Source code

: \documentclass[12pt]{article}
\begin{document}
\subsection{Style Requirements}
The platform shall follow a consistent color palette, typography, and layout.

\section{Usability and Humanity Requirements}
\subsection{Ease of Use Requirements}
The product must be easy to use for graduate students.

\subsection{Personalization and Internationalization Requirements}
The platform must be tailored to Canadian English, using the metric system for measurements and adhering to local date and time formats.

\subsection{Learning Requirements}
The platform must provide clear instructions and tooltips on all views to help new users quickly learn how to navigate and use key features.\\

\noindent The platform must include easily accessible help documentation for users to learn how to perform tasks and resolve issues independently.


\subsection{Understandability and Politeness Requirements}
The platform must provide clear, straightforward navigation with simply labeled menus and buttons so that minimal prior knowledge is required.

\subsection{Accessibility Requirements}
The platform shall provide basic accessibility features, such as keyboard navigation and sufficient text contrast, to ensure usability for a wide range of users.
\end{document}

-=-=-

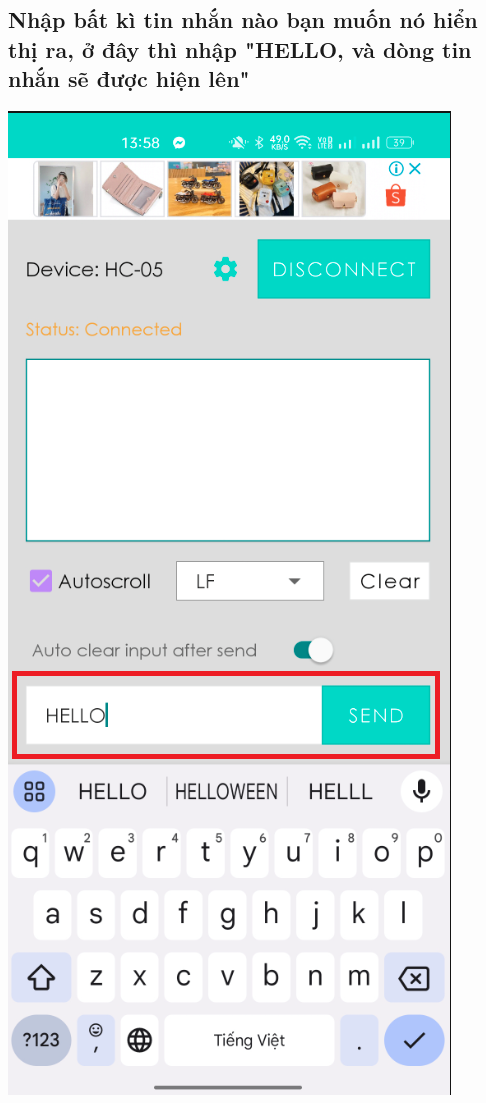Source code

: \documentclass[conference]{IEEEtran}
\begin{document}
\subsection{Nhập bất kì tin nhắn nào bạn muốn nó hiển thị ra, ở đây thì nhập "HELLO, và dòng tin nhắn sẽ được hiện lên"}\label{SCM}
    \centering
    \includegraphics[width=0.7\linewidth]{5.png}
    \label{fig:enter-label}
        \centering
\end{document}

-=-=-

= GOAL OF THE EXERCISE =
Using the entries above, return exactly the lines from the line with "The product must" to the line with "The platform must provide clear instructions", counting both of those lines.

= ANSWER SPACE =
The product must be easy to use for graduate students.

\subsection{Personalization and Internationalization Requirements}
The platform must be tailored to Canadian English, using the metric system for measurements and adhering to local date and time formats.

\subsection{Learning Requirements}
The platform must provide clear instructions and tooltips on all views to help new users quickly learn how to navigate and use key features.\\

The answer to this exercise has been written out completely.